A diversified economy and “disciplined fiscal management” has helped put British Columbia in the enviable position of not only balancing its budget for the fourth year in a row, but also having enough of a surplus to create a new long-term savings account, the Prosperity Fund.

Lower debt and increasing revenue, not a liquefied natural gas industry, will seed B.C.'s version of Alberta's Heritage Fund.

LNG projects that were expected to be in the works by now have been deferred, so the government has yet to start collecting royalties and taxes.

But whittling away at the provincial debt has freed up $500 million in debt servicing costs over a three-year fiscal period.

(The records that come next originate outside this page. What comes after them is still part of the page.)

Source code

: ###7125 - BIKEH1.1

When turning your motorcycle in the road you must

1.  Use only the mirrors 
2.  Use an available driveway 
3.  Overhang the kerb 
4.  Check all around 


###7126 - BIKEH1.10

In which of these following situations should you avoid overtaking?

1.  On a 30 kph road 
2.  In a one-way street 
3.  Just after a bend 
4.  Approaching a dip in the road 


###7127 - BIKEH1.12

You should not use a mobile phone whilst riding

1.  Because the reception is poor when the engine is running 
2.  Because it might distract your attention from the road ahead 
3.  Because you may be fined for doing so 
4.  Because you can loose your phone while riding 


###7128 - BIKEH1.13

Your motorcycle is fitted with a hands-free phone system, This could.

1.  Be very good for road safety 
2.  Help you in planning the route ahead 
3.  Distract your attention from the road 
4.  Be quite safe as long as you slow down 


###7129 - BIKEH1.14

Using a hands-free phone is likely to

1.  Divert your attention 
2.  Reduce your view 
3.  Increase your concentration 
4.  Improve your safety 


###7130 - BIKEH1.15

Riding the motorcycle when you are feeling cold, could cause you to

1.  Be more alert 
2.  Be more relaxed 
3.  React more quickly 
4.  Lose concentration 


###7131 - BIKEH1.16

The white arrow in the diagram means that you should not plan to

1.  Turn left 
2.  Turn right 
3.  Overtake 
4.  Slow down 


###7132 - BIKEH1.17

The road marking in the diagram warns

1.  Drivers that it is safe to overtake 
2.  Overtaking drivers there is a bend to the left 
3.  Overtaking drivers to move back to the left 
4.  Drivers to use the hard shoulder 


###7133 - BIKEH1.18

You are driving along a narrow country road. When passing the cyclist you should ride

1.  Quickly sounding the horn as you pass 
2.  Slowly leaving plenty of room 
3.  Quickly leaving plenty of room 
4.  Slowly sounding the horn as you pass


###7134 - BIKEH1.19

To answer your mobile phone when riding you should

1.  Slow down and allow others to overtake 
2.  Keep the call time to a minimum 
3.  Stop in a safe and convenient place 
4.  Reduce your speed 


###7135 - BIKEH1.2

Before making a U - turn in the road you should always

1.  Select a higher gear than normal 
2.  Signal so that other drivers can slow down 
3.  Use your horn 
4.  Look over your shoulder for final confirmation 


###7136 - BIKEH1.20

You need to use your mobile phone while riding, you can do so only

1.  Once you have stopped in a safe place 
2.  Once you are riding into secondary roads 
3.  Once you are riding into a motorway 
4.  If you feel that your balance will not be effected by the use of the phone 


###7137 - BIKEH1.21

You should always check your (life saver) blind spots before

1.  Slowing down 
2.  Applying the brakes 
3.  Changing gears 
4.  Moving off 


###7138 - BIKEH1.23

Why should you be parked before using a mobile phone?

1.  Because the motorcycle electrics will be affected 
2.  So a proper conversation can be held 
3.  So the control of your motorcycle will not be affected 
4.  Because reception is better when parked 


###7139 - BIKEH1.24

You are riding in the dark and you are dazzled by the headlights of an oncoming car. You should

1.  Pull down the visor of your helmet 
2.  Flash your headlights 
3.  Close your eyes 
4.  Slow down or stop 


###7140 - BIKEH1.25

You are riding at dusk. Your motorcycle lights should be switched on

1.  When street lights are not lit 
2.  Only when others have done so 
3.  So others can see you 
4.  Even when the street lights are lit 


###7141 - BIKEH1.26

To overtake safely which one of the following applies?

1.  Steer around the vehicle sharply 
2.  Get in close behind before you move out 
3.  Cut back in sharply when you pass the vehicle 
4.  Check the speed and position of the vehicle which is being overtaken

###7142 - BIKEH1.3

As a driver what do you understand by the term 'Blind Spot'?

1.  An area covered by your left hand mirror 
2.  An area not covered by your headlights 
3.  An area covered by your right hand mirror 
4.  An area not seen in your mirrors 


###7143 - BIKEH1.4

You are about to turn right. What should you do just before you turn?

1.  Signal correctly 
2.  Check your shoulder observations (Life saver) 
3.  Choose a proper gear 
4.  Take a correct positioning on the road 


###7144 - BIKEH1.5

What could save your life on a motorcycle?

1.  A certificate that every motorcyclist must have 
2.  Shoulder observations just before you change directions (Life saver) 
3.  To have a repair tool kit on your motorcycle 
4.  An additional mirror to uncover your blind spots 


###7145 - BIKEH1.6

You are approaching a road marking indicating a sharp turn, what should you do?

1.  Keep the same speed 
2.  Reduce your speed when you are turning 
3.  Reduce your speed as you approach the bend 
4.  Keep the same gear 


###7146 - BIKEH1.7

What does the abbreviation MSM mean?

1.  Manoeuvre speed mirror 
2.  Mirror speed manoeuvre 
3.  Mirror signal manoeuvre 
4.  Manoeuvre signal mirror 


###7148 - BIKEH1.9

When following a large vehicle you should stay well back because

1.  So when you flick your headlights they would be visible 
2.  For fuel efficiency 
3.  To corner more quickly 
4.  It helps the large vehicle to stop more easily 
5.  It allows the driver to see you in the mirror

That and a $377 million surplus for the 2015-2016 fiscal year will allow the government to seed the new Prosperity Fund with $100 million.

“We are paying down and reaping the benefit of reduced debt servicing costs,” B.C. Finance Minister Mike de Jong said in a pre-budget speech briefing February 16.

“The notion that we would take a very modest amount of money out of our chequing account and put it into savings account is one that, I think, makes sense.”

A minimum of 25% of the prosperity fund's annual earnings will be plowed back into the fund. Fifty per cent will go to debt retirement. The balance will be used to fund core government services.

The fund will be topped up with revenue from the LNG industry, should it ever take off.

Asked if the government wasn't putting the cart before the horse in setting up the fund without any revenue from LNG yet, de Jong said he was confident that there will be an industry in B.C.

“I'm not nearly as pessimistic about the prospect for LNG as apparently some are, particularly given the investments that have taken place and the work that has been done,” he said, a reference to the $12 billion that energy companies have already invested in B.C. to lay the groundwork for LNG.

Compared with most other provinces, B.C.'s finances are in good shape, despite falling revenue from natural resources, although some of the government's assumptions are vulnerable to what de Jong called “a measure of economic uncertainty in some of our trading partners in North America and elsewhere.”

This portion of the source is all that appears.